Crate training mistakes

The crate training basics we saw in this article will help you avoid the most common mistakes. Nonetheless, we can see some of these mistakes that could set you back in your crate training program.

Punishing the dog in the crate

This is one of the worse things you can do when crate training. In fact, just some common sense will allow you to understand that there is no way a dog feels safe in a place where he is punished.

The crate is not a time out space for your dog. I will extend on this and say that there is no need to punish your dog at all. If you don’t catch your dog in the act and you punish him afterword; you are just confusing him.

Even reprimanding your dog in the crate is a bad idea, even if there is potting incidents or anything your dog does.

Always reward what you like and pass on the behavior you don’t like. Your dog is intelligent enough to realize what’s wrong.

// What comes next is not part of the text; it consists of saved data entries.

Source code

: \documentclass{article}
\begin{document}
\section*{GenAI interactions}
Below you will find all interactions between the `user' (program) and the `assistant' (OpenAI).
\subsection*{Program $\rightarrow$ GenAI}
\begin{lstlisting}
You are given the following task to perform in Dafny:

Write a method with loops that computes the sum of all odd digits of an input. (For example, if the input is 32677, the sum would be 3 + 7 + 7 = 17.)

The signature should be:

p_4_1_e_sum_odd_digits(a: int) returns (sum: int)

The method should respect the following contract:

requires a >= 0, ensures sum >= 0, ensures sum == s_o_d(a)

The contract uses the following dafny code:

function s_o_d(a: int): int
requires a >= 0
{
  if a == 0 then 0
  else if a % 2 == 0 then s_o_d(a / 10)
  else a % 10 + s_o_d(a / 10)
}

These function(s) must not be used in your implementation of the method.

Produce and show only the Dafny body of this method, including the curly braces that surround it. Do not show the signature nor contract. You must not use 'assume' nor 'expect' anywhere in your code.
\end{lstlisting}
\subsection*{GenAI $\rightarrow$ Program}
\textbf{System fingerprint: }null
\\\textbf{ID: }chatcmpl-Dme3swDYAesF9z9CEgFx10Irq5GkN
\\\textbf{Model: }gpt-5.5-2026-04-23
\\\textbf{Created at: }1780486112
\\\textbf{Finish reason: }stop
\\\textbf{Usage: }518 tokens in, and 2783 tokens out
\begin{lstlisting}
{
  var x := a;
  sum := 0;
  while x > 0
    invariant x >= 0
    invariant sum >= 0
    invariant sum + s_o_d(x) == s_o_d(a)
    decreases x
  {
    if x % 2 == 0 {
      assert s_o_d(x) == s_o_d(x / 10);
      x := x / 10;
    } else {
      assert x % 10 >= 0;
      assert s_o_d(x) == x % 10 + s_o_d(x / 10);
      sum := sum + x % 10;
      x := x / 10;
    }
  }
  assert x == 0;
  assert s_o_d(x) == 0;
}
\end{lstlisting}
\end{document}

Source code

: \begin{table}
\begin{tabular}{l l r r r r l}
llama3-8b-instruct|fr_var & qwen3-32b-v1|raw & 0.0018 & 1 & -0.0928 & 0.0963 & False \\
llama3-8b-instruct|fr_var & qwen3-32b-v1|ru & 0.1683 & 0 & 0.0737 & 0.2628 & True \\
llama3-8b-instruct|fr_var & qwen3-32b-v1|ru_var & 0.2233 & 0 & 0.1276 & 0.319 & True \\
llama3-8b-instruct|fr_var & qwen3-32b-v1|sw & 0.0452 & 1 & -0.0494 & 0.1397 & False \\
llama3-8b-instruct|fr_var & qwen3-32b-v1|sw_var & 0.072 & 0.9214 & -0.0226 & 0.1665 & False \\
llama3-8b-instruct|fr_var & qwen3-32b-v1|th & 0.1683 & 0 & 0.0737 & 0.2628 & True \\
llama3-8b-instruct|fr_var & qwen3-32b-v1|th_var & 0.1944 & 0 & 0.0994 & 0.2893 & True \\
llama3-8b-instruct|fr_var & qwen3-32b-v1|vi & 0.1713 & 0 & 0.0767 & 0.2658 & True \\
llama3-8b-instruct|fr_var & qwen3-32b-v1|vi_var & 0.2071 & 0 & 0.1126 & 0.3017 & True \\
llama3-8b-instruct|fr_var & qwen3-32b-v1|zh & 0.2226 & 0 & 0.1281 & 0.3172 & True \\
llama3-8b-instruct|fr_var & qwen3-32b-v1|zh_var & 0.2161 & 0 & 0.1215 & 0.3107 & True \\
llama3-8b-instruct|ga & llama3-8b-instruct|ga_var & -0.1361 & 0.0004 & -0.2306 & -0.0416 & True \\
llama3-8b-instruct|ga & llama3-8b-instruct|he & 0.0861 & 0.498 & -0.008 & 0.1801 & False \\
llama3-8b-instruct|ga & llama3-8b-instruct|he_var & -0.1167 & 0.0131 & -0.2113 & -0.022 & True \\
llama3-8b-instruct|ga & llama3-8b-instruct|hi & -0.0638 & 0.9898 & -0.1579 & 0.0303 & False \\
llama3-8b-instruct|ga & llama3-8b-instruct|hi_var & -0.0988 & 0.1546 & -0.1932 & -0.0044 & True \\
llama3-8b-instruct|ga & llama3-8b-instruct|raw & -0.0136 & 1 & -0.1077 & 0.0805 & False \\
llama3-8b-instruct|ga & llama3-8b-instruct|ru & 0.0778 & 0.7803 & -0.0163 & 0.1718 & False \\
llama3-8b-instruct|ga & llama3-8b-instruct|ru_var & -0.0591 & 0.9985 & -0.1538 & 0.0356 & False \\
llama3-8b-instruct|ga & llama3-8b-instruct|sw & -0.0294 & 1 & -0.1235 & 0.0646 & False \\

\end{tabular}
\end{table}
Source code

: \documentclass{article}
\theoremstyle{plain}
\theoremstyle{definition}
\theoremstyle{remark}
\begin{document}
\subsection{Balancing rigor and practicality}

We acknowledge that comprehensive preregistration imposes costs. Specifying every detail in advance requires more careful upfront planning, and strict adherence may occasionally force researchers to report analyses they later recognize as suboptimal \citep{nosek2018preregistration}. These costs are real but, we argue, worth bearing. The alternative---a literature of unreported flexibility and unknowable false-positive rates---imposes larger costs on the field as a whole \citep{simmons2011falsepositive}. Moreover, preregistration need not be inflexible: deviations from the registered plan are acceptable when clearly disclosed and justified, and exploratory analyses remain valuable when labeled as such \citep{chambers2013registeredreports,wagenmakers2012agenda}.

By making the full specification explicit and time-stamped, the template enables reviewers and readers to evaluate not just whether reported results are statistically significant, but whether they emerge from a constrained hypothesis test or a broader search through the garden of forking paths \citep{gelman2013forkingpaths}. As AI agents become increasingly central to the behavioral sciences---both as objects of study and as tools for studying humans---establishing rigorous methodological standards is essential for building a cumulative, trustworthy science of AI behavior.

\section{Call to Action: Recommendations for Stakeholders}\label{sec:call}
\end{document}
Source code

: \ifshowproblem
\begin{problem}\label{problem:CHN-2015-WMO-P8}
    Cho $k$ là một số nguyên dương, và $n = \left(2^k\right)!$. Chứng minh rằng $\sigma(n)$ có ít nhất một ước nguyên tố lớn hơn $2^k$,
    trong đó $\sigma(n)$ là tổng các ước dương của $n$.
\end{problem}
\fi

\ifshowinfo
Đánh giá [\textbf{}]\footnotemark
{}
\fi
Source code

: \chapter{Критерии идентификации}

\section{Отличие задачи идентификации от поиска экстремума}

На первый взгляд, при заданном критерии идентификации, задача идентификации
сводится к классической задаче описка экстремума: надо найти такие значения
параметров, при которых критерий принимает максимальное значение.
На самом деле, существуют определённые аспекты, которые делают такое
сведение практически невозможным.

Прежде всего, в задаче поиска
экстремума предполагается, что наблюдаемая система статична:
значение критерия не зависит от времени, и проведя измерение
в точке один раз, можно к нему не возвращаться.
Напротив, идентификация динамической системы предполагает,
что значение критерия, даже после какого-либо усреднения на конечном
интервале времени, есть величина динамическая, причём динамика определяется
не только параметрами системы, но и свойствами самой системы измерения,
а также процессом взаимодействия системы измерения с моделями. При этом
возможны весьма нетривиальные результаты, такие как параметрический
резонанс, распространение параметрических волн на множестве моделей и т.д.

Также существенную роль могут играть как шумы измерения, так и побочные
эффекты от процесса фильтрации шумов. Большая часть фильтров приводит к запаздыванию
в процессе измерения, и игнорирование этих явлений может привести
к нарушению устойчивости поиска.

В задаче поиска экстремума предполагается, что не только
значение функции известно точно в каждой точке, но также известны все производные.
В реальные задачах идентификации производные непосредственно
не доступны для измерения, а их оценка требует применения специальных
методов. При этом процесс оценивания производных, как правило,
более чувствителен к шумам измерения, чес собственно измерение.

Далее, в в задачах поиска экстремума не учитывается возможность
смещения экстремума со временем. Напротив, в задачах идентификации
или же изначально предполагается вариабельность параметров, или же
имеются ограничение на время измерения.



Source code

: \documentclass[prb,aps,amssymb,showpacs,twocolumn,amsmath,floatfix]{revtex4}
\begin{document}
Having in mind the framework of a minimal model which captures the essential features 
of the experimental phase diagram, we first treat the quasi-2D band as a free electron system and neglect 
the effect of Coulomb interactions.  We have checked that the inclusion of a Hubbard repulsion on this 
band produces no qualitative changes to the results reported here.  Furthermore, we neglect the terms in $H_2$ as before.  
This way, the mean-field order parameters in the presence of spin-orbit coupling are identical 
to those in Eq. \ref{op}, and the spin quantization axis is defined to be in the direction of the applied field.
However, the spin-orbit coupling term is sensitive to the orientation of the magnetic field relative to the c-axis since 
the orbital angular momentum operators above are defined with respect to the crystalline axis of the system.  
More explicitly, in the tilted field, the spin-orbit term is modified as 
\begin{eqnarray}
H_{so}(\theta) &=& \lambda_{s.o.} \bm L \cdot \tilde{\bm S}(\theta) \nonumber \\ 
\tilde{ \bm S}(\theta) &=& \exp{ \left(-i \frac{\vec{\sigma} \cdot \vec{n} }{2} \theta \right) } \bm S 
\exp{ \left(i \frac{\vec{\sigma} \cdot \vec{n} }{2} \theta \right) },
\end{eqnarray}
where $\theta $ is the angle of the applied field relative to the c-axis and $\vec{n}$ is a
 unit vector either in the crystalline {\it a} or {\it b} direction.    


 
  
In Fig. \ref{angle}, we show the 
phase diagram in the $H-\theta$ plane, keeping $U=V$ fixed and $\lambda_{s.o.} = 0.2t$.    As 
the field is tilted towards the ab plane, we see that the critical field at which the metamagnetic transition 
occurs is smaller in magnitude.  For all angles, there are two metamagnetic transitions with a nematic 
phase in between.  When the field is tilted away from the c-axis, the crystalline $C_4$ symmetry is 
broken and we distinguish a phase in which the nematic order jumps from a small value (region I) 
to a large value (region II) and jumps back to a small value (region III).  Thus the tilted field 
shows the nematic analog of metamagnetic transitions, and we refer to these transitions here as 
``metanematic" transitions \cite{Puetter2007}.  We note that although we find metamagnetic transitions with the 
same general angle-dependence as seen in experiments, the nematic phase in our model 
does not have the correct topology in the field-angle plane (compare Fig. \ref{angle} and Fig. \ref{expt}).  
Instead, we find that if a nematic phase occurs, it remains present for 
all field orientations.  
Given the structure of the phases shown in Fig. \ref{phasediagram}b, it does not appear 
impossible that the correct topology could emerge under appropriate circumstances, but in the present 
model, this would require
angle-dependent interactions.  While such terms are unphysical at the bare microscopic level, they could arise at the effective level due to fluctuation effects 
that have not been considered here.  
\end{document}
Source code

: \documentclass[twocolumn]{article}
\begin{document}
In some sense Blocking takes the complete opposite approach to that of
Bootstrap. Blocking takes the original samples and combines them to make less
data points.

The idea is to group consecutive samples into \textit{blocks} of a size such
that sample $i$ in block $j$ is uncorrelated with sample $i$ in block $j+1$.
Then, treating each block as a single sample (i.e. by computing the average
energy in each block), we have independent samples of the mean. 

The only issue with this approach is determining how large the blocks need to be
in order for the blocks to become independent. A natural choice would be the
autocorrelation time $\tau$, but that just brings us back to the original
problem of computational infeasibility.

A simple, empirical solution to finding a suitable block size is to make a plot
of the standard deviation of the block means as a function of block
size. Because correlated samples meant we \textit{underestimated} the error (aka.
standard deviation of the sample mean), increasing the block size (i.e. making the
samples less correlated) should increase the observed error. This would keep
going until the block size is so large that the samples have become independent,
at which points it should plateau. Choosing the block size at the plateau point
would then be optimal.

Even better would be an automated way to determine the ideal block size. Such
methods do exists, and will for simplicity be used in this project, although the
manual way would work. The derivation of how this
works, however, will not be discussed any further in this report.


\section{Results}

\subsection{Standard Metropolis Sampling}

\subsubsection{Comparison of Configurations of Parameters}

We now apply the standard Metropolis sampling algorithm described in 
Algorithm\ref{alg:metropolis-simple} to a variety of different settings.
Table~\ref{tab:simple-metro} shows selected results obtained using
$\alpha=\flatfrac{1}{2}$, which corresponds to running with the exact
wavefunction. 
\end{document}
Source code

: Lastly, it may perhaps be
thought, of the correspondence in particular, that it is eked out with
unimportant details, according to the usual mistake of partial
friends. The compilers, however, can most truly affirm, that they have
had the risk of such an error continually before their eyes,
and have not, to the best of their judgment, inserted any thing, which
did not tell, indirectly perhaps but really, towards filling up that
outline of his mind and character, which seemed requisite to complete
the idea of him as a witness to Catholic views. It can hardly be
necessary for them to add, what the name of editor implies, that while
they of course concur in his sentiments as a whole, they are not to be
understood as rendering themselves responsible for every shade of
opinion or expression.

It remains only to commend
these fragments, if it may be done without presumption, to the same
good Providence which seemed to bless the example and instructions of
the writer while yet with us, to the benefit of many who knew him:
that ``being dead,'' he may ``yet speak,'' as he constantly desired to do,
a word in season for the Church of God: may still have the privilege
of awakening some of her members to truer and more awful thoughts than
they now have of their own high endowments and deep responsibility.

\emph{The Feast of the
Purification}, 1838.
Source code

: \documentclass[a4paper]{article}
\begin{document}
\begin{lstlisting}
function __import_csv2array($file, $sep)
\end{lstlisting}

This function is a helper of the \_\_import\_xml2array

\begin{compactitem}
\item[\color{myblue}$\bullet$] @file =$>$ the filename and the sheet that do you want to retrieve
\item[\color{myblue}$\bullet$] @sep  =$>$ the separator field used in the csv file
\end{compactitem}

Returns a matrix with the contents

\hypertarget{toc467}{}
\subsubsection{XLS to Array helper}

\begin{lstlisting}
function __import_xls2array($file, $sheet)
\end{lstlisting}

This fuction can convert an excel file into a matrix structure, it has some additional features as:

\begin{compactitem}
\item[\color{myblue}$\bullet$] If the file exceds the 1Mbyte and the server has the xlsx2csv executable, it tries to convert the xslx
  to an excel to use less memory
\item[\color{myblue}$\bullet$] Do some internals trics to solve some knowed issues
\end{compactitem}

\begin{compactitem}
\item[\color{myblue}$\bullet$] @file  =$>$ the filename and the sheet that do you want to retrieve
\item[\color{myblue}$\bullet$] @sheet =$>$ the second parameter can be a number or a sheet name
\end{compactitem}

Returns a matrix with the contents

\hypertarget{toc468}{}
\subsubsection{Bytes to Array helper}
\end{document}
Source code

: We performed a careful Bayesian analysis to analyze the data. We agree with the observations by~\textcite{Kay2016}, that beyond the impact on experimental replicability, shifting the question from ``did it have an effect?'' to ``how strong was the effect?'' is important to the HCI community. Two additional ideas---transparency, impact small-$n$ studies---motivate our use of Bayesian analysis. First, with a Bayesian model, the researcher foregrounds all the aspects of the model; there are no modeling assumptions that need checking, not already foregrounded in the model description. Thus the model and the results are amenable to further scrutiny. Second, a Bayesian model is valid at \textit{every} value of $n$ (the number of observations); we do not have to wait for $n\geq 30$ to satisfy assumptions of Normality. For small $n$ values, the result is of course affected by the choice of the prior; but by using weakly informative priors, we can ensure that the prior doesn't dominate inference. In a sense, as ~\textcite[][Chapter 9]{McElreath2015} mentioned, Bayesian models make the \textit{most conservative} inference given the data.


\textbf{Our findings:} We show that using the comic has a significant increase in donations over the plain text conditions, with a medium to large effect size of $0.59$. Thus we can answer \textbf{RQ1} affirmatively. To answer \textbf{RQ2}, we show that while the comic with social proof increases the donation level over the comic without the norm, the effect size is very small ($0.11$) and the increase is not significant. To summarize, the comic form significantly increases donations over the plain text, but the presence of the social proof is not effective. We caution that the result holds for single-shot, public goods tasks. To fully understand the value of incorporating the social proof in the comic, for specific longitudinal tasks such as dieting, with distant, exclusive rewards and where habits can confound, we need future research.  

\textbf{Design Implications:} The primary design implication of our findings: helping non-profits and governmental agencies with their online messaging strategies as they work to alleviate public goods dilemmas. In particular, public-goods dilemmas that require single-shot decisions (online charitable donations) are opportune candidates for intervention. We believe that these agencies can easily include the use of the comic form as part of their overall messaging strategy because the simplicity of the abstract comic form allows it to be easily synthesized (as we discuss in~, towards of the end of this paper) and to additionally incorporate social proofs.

Rushing the crate training

If you rush your dog into the crate and close the door he will probably hate it. And you will have a harder job making him trust the crate and enjoy his time in it.

Some dogs may show quick progress, don’t ruin it by overdoing it. No dog will be crate trained in a weekend and believe me I have tried it you can read about it here.

Using the wrong crate

This is crate training 101, the crate is the first thing you need to make sure it’s done right. If your dog is not comfortable in his crate you will have a hard time making him like it.

Make sure you pick not only the right size but the appropriate type of crate for your dog.

Letting the dog out when whining

This is the most common mistake among new dog owners, as they let the puppy out as soon as he starts whining.

If you let him out he will know that the way to get out is by whining and will keep doing it. You always want to break his cycle of whining before letting him out.

Sometimes ignoring him is the solution, of course not for long but if you have to let him out make sure he stops before you do.

Final thoughts

Making your dog feel great about his crate and association only good experiences with it are the crate training basics you need to know.

Everything else could be learned as you are going through the crate training if you avoid the mistakes we stated.

Know that every dog owner can crate train his dog using these tips without the need for a professional.